══ RECORDS FOR THIS TASK

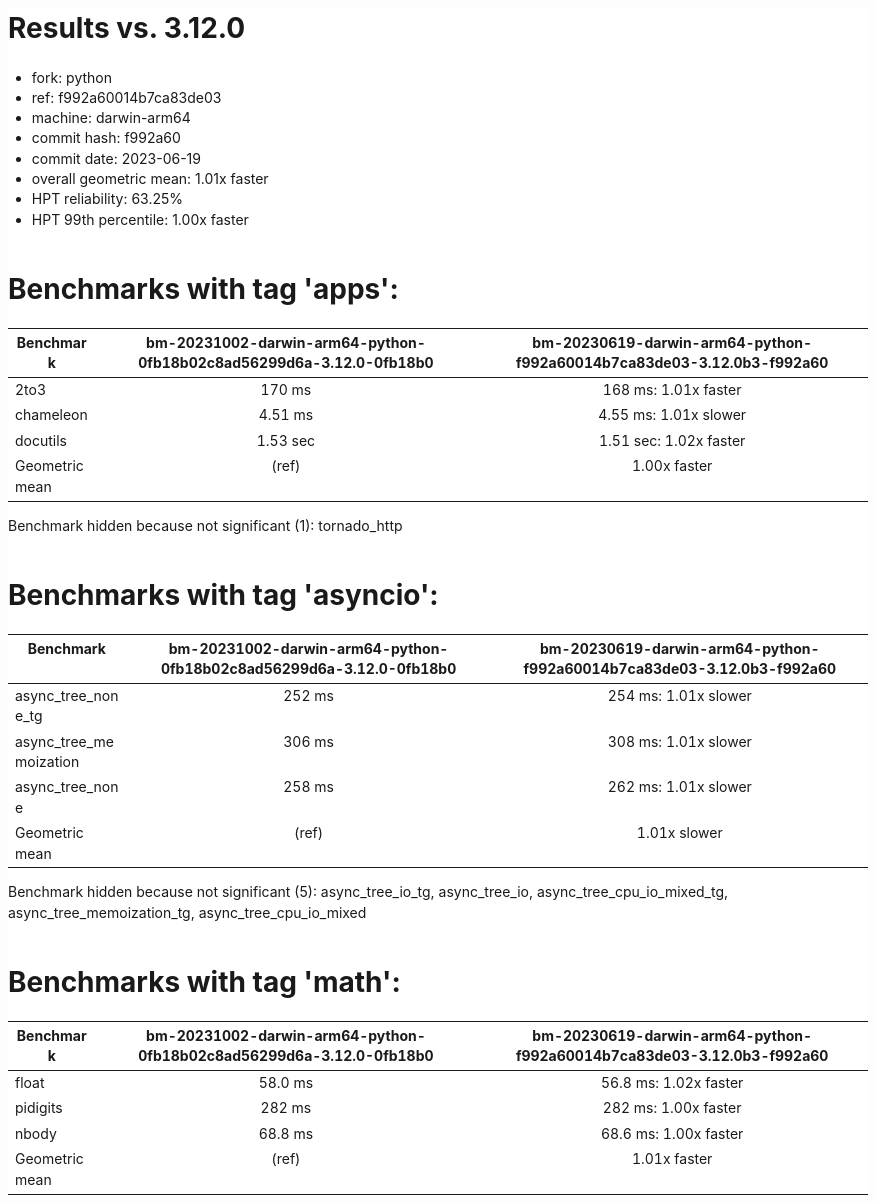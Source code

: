 
# Results vs. 3.12.0

- fork: python
- ref: f992a60014b7ca83de03
- machine: darwin-arm64
- commit hash: f992a60
- commit date: 2023-06-19
- overall geometric mean: 1.01x faster
- HPT reliability: 63.25%
- HPT 99th percentile: 1.00x faster

Benchmarks with tag 'apps':
===========================

| Benchmark      | bm-20231002-darwin-arm64-python-0fb18b02c8ad56299d6a-3.12.0-0fb18b0 | bm-20230619-darwin-arm64-python-f992a60014b7ca83de03-3.12.0b3-f992a60 |
|----------------|:-------------------------------------------------------------------:|:---------------------------------------------------------------------:|
| 2to3           | 170 ms                                                              | 168 ms: 1.01x faster                                                  |
| chameleon      | 4.51 ms                                                             | 4.55 ms: 1.01x slower                                                 |
| docutils       | 1.53 sec                                                            | 1.51 sec: 1.02x faster                                                |
| Geometric mean | (ref)                                                               | 1.00x faster                                                          |

Benchmark hidden because not significant (1): tornado_http

Benchmarks with tag 'asyncio':
==============================

| Benchmark              | bm-20231002-darwin-arm64-python-0fb18b02c8ad56299d6a-3.12.0-0fb18b0 | bm-20230619-darwin-arm64-python-f992a60014b7ca83de03-3.12.0b3-f992a60 |
|------------------------|:-------------------------------------------------------------------:|:---------------------------------------------------------------------:|
| async_tree_none_tg     | 252 ms                                                              | 254 ms: 1.01x slower                                                  |
| async_tree_memoization | 306 ms                                                              | 308 ms: 1.01x slower                                                  |
| async_tree_none        | 258 ms                                                              | 262 ms: 1.01x slower                                                  |
| Geometric mean         | (ref)                                                               | 1.01x slower                                                          |

Benchmark hidden because not significant (5): async_tree_io_tg, async_tree_io, async_tree_cpu_io_mixed_tg, async_tree_memoization_tg, async_tree_cpu_io_mixed

Benchmarks with tag 'math':
===========================

| Benchmark      | bm-20231002-darwin-arm64-python-0fb18b02c8ad56299d6a-3.12.0-0fb18b0 | bm-20230619-darwin-arm64-python-f992a60014b7ca83de03-3.12.0b3-f992a60 |
|----------------|:-------------------------------------------------------------------:|:---------------------------------------------------------------------:|
| float          | 58.0 ms                                                             | 56.8 ms: 1.02x faster                                                 |
| pidigits       | 282 ms                                                              | 282 ms: 1.00x faster                                                  |
| nbody          | 68.8 ms                                                             | 68.6 ms: 1.00x faster                                                 |
| Geometric mean | (ref)                                                               | 1.01x faster                                                          |
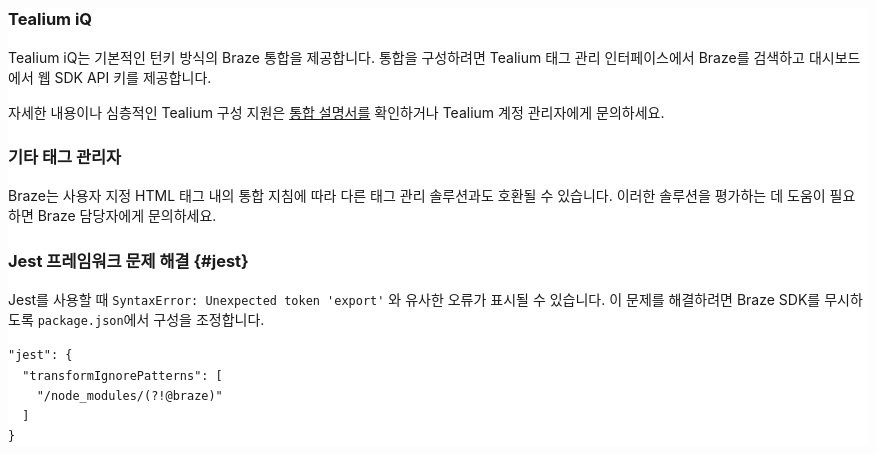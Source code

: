 ### Tealium iQ
Tealium iQ는 기본적인 턴키 방식의 Braze 통합을 제공합니다. 통합을 구성하려면 Tealium 태그 관리 인터페이스에서 Braze를 검색하고 대시보드에서 웹 SDK API 키를 제공합니다.

자세한 내용이나 심층적인 Tealium 구성 지원은 [통합 설명서를]({{site.baseurl}}/partners/data_and_infrastructure_agility/customer_data_platform/tealium/#about-tealium) 확인하거나 Tealium 계정 관리자에게 문의하세요.

### 기타 태그 관리자
Braze는 사용자 지정 HTML 태그 내의 통합 지침에 따라 다른 태그 관리 솔루션과도 호환될 수 있습니다. 이러한 솔루션을 평가하는 데 도움이 필요하면 Braze 담당자에게 문의하세요.

### Jest 프레임워크 문제 해결 {#jest}

Jest를 사용할 때 `SyntaxError: Unexpected token 'export'` 와 유사한 오류가 표시될 수 있습니다. 이 문제를 해결하려면 Braze SDK를 무시하도록 `package.json`에서 구성을 조정합니다.

```
"jest": {
  "transformIgnorePatterns": [
    "/node_modules/(?!@braze)"
  ]
}
```
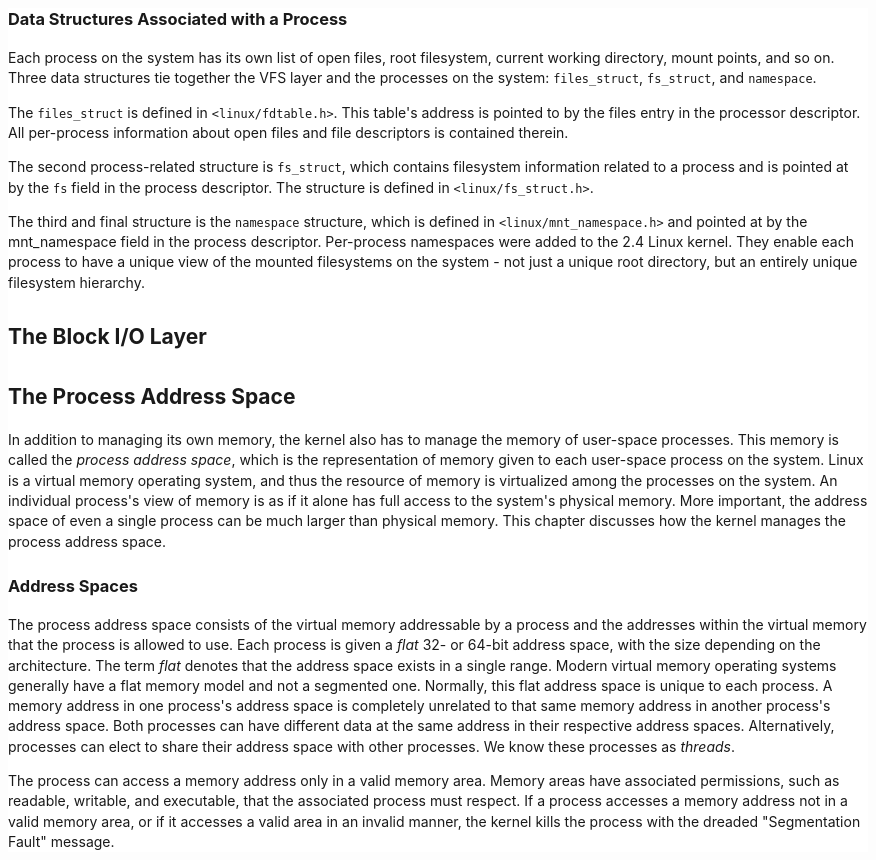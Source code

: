 ### Data Structures Associated with a Process

Each process on the system has its own list of open files, root filesystem, current working directory, mount points, and so on.
Three data structures tie together the VFS layer and the processes on the system: `files_struct`, `fs_struct`, and `namespace`.

The `files_struct` is defined in `<linux/fdtable.h>`.
This table's address is pointed to by the files entry in the processor descriptor.
All per-process information about open files and file descriptors is contained therein.

The second process-related structure is `fs_struct`, which contains filesystem information related to a process and is pointed at by the `fs` field in the process descriptor.
The structure is defined in `<linux/fs_struct.h>`.

The third and final structure is the `namespace` structure, which is defined in `<linux/mnt_namespace.h>` and pointed at by the mnt_namespace field in the process descriptor.
Per-process namespaces were added to the 2.4 Linux kernel.
They enable each process to have a unique view of the mounted filesystems on the system - not just a unique root directory, but an entirely unique filesystem hierarchy.

## The Block I/O Layer

## The Process Address Space

In addition to managing its own memory, the kernel also has to manage the memory of user-space processes.
This memory is called the *process address space*, which is the representation of memory given to each user-space process on the system.
Linux is a virtual memory operating system, and thus the resource of memory is virtualized among the processes on the system.
An individual process's view of memory is as if it alone has full access to the system's physical memory.
More important, the address space of even a single process can be much larger than physical memory.
This chapter discusses how the kernel manages the process address space.

### Address Spaces

The process address space consists of the virtual memory addressable by a process and the addresses within the virtual memory that the process is allowed to use.
Each process is given a *flat* 32- or 64-bit address space, with the size depending on the architecture.
The term *flat* denotes that the address space exists in a single range.
Modern virtual memory operating systems generally have a flat memory model and not a segmented one.
Normally, this flat address space is unique to each process.
A memory address in one process's address space is completely unrelated to that same memory address in another process's address space.
Both processes can have different data at the same address in their respective address spaces.
Alternatively, processes can elect to share their address space with other processes.
We know these processes as *threads*.

The process can access a memory address only in a valid memory area.
Memory areas have associated permissions, such as readable, writable, and executable, that the associated process must respect.
If a process accesses a memory address not in a valid memory area, or if it accesses a valid area in an invalid manner, the kernel kills the process with the dreaded "Segmentation Fault" message.
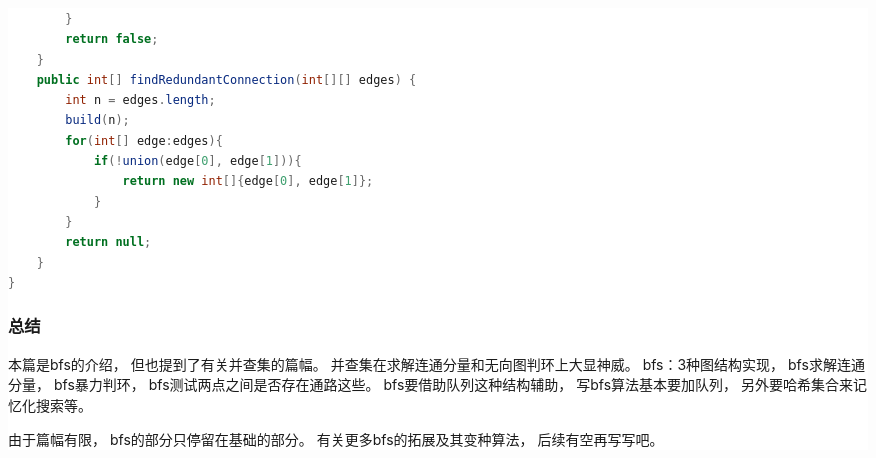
 ```java
        }
        return false;
    }
    public int[] findRedundantConnection(int[][] edges) {
        int n = edges.length;
        build(n);
        for(int[] edge:edges){
            if(!union(edge[0], edge[1])){
                return new int[]{edge[0], edge[1]};
            }
        }      
        return null; 
    }
}
```



### 总结
本篇是bfs的介绍， 但也提到了有关并查集的篇幅。 并查集在求解连通分量和无向图判环上大显神威。
bfs：3种图结构实现， bfs求解连通分量， bfs暴力判环， bfs测试两点之间是否存在通路这些。
bfs要借助队列这种结构辅助， 写bfs算法基本要加队列， 另外要哈希集合来记忆化搜索等。

由于篇幅有限， bfs的部分只停留在基础的部分。 有关更多bfs的拓展及其变种算法， 后续有空再写写吧。

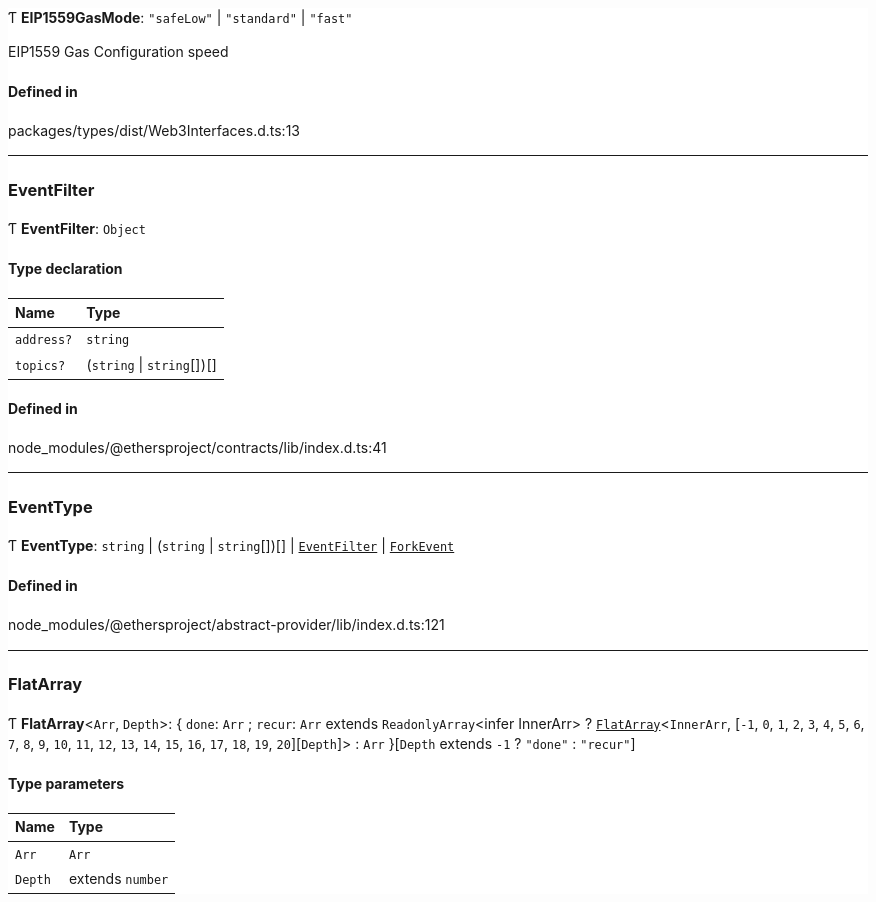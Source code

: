 Ƭ **EIP1559GasMode**: ``"safeLow"`` \| ``"standard"`` \| ``"fast"``

EIP1559 Gas Configuration speed

#### Defined in

packages/types/dist/Web3Interfaces.d.ts:13

___

### EventFilter

Ƭ **EventFilter**: `Object`

#### Type declaration

| Name | Type |
| :------ | :------ |
| `address?` | `string` |
| `topics?` | (`string` \| `string`[])[] |

#### Defined in

node_modules/@ethersproject/contracts/lib/index.d.ts:41

___

### EventType

Ƭ **EventType**: `string` \| (`string` \| `string`[])[] \| [`EventFilter`](../interfaces/verida_vda_name_client._internal_.EventFilter.md) \| [`ForkEvent`](../classes/verida_vda_name_client._internal_.ForkEvent.md)

#### Defined in

node_modules/@ethersproject/abstract-provider/lib/index.d.ts:121

___

### FlatArray

Ƭ **FlatArray**<`Arr`, `Depth`\>: { `done`: `Arr` ; `recur`: `Arr` extends `ReadonlyArray`<infer InnerArr\> ? [`FlatArray`](verida_vda_name_client._internal_.md#flatarray)<`InnerArr`, [``-1``, ``0``, ``1``, ``2``, ``3``, ``4``, ``5``, ``6``, ``7``, ``8``, ``9``, ``10``, ``11``, ``12``, ``13``, ``14``, ``15``, ``16``, ``17``, ``18``, ``19``, ``20``][`Depth`]\> : `Arr`  }[`Depth` extends ``-1`` ? ``"done"`` : ``"recur"``]

#### Type parameters

| Name | Type |
| :------ | :------ |
| `Arr` | `Arr` |
| `Depth` | extends `number` |
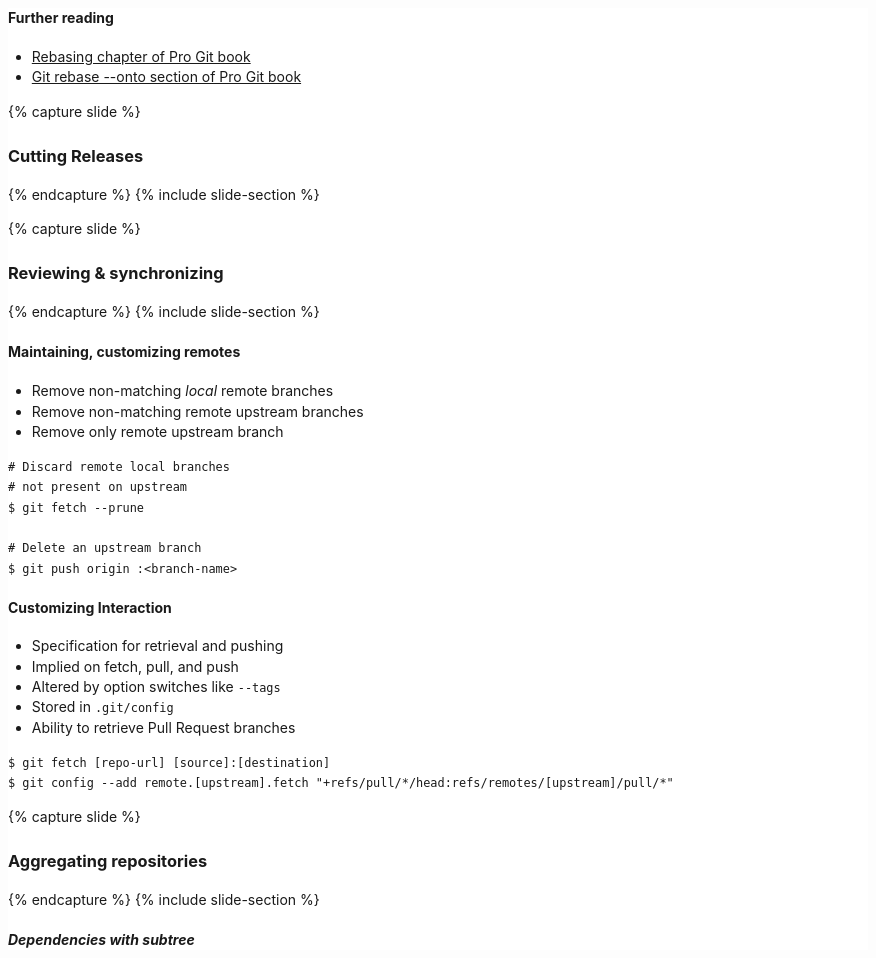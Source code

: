 #### Further reading
* [Rebasing chapter of Pro Git book](http://git-scm.com/book/ch3-6.html)
* [Git rebase --onto section of Pro Git book](http://git-scm.com/book/ch3-6.html#More-Interesting-Rebases)



{% capture slide %}
### Cutting Releases
{% endcapture %}
{% include slide-section %}




{% capture slide %}
### Reviewing & synchronizing
{% endcapture %}
{% include slide-section %}




#### Maintaining, customizing remotes
* Remove non-matching _local_ remote branches
* Remove non-matching remote upstream branches
* Remove only remote upstream branch

```shell
# Discard remote local branches
# not present on upstream
$ git fetch --prune

# Delete an upstream branch
$ git push origin :<branch-name>
```

#### Customizing Interaction
* Specification for retrieval and pushing
* Implied on fetch, pull, and push
* Altered by option switches like `--tags`
* Stored in `.git/config`
* Ability to retrieve Pull Request branches

```shell
$ git fetch [repo-url] [source]:[destination]
$ git config --add remote.[upstream].fetch "+refs/pull/*/head:refs/remotes/[upstream]/pull/*"
```


{% capture slide %}
### Aggregating repositories
{% endcapture %}
{% include slide-section %}

##### Dependencies with subtree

════

◆ YOUR INSTRUCTIONS:
Filter the data above by the word "physical" and copy every line that matches.

◆ REPLY:
An individual process's view of memory is as if it alone has full access to the system's physical memory.
More important, the address space of even a single process can be much larger than physical memory.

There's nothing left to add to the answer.